[Records from a data source]
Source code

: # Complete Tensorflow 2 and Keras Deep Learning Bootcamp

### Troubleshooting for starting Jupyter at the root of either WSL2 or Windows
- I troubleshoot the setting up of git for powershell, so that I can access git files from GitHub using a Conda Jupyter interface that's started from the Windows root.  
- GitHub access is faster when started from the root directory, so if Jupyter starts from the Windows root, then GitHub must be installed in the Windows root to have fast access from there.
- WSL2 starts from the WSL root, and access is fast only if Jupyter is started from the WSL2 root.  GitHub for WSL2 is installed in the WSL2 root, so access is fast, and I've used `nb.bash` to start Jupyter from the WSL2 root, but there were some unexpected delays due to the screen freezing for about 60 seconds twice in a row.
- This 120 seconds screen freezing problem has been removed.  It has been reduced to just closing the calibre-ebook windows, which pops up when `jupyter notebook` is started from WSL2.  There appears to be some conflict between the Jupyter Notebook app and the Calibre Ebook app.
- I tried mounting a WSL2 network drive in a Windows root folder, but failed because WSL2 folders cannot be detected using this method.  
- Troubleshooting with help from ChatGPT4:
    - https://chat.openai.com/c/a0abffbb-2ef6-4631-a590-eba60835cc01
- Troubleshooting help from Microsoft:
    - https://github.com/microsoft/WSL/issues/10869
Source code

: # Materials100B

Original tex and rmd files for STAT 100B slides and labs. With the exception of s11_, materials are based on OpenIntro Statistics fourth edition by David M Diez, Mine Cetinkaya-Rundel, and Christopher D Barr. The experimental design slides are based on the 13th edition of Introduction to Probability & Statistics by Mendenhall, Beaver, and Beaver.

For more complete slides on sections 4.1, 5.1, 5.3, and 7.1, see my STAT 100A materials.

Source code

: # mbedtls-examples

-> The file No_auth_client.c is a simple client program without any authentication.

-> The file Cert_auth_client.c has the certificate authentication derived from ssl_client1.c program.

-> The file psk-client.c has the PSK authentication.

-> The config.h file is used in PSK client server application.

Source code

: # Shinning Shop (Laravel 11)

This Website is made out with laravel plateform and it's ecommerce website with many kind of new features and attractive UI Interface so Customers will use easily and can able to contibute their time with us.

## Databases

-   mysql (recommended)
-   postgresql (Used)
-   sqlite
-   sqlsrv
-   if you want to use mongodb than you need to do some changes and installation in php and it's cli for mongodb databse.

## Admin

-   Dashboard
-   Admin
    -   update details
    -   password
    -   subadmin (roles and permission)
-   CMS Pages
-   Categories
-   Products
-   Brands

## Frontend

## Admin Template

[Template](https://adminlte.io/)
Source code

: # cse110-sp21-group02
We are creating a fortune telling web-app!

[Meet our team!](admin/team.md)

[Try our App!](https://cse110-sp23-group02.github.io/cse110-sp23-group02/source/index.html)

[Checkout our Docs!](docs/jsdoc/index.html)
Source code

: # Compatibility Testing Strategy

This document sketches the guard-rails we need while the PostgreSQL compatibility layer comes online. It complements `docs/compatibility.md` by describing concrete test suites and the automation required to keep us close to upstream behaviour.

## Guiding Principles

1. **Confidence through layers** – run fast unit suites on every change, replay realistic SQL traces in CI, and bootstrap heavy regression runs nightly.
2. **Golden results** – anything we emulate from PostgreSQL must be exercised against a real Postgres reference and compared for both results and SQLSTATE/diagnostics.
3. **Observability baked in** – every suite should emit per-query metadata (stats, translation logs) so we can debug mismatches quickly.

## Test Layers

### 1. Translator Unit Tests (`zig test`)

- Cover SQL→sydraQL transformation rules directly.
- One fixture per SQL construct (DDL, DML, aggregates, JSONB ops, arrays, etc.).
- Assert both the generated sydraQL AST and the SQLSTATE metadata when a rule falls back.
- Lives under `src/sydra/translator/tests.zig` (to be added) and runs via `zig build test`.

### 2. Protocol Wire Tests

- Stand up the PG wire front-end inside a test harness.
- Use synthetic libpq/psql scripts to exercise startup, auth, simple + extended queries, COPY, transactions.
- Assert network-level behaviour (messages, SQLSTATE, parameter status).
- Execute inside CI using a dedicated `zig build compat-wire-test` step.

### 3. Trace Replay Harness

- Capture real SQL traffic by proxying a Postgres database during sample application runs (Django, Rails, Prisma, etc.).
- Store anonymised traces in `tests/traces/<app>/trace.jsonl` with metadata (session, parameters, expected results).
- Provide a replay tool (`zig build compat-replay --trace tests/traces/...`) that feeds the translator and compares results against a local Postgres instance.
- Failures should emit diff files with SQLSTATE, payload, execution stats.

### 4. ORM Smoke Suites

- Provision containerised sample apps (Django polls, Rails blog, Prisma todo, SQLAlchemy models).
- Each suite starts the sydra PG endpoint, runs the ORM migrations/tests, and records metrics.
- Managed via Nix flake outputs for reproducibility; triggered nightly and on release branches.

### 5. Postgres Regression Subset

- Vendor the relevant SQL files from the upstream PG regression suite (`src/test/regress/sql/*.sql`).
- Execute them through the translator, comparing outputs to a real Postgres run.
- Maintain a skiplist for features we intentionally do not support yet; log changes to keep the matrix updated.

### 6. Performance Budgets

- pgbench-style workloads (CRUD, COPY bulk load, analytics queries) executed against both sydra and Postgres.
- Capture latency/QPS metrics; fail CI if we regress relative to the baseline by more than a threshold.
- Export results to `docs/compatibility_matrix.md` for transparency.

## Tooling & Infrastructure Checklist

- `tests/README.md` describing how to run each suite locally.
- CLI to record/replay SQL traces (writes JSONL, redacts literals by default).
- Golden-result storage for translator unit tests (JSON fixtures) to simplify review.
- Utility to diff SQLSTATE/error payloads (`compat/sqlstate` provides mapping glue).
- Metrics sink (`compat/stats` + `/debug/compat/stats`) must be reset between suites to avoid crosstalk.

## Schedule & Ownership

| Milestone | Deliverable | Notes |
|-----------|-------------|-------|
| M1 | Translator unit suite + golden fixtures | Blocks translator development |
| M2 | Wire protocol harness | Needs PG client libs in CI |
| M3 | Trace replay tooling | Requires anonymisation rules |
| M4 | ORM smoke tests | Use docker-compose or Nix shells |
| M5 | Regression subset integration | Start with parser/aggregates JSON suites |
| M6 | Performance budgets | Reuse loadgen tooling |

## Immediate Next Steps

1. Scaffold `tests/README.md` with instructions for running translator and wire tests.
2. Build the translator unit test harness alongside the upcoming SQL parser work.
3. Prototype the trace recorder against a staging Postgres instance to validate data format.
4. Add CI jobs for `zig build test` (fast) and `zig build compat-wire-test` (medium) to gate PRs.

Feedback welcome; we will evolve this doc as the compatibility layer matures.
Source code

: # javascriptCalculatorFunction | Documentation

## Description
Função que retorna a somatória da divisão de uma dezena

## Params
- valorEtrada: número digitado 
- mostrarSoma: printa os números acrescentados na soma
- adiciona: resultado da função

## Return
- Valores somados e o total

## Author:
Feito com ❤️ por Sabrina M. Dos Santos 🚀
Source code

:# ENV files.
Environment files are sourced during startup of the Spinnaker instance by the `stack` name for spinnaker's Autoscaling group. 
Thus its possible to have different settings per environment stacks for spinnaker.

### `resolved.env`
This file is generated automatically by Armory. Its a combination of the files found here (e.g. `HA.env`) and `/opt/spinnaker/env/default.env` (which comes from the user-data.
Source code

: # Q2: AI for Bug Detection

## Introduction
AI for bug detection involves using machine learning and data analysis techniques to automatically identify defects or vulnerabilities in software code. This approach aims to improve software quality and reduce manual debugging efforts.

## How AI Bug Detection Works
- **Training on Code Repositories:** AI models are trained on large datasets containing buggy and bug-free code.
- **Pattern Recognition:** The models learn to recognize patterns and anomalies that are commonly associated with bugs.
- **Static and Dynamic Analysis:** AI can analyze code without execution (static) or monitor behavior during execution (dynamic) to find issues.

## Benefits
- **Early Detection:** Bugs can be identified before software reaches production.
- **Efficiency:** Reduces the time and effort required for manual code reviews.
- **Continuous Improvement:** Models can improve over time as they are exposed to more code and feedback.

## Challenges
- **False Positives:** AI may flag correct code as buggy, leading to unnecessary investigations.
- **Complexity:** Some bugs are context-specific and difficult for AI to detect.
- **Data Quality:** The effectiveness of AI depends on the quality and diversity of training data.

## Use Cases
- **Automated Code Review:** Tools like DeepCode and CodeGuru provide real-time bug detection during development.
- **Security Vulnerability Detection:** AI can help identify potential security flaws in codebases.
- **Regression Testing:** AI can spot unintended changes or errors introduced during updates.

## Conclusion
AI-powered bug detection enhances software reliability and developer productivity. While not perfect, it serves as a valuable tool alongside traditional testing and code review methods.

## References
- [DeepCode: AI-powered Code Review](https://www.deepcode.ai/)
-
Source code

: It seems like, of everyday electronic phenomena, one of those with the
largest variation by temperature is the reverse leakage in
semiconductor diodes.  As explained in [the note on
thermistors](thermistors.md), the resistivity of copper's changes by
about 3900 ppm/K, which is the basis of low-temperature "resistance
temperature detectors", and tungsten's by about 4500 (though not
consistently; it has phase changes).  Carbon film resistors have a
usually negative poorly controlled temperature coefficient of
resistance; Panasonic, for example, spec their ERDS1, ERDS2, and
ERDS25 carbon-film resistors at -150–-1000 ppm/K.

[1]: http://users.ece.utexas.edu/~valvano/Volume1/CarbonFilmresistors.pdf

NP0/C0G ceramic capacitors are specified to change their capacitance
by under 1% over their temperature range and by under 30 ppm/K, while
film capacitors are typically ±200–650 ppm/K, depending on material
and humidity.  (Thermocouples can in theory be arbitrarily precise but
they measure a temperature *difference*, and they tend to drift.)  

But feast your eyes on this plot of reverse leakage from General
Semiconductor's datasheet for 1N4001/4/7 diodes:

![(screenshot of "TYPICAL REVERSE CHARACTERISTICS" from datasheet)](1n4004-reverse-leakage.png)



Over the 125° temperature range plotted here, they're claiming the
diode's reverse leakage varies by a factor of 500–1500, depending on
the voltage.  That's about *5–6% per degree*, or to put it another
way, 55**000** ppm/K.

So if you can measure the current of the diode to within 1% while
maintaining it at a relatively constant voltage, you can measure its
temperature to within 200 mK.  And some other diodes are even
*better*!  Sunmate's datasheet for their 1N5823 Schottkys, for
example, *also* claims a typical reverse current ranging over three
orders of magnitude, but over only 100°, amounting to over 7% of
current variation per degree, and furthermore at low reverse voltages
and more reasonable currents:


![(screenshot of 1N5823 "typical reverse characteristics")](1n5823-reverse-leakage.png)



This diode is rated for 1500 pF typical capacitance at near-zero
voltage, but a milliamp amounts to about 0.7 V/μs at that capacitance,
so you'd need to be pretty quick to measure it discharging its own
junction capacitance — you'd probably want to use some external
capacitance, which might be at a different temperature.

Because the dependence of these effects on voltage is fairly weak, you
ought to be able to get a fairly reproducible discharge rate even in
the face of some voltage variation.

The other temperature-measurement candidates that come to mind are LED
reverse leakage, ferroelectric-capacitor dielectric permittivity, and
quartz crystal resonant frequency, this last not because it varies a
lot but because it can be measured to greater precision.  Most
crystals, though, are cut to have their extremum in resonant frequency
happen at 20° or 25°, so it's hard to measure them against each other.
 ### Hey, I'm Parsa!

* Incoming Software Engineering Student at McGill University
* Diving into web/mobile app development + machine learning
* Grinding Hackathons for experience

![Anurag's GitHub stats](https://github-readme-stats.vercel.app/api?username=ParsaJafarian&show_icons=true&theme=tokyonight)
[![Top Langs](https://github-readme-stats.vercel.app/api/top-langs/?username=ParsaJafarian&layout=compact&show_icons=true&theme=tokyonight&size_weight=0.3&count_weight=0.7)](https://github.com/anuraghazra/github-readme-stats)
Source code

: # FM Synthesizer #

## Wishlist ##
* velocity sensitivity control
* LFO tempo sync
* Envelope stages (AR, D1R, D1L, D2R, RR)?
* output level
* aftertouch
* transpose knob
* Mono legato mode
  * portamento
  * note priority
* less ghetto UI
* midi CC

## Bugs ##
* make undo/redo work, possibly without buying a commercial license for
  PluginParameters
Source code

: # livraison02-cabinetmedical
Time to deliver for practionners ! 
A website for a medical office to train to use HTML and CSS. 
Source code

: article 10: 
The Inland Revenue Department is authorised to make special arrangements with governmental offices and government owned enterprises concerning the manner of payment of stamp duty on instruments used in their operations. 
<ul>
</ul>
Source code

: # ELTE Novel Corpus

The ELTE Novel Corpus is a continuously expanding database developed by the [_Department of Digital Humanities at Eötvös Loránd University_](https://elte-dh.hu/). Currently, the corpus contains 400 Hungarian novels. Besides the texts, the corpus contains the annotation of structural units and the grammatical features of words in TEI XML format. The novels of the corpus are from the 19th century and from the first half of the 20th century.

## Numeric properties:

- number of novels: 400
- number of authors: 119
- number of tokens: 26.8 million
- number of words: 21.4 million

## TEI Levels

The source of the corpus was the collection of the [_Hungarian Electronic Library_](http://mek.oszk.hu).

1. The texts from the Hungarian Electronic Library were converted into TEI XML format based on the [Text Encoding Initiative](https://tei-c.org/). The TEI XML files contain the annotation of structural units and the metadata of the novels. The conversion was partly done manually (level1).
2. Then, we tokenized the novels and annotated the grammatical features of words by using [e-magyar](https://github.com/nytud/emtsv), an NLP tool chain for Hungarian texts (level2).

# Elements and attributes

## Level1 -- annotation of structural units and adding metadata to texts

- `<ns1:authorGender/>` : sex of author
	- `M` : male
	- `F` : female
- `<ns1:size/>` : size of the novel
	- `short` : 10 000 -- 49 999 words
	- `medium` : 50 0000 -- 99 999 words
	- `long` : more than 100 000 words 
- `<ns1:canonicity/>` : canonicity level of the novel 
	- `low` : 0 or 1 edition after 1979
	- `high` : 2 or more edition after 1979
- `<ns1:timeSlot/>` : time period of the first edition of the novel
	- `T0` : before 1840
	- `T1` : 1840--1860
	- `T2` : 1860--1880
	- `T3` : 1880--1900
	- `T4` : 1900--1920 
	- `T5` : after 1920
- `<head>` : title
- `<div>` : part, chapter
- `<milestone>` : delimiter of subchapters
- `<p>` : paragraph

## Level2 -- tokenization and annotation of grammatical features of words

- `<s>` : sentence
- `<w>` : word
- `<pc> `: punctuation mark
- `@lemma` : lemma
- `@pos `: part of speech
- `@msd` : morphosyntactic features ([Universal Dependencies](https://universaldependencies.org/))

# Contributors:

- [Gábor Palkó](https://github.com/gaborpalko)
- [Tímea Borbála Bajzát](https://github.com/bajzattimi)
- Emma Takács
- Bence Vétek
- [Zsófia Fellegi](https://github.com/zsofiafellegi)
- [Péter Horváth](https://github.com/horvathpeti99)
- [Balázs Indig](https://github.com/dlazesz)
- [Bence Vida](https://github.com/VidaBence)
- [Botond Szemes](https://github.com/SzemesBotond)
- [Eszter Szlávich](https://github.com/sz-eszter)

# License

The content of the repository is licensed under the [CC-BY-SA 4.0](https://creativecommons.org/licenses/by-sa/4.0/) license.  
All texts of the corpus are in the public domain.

Task details -> Taking the entries from their first line through the line with "- I troubleshoot", inclusive, restate each line word for word and give nothing else.

Expected output ->
Source code

: # Complete Tensorflow 2 and Keras Deep Learning Bootcamp

### Troubleshooting for starting Jupyter at the root of either WSL2 or Windows
- I troubleshoot the setting up of git for powershell, so that I can access git files from GitHub using a Conda Jupyter interface that's started from the Windows root.  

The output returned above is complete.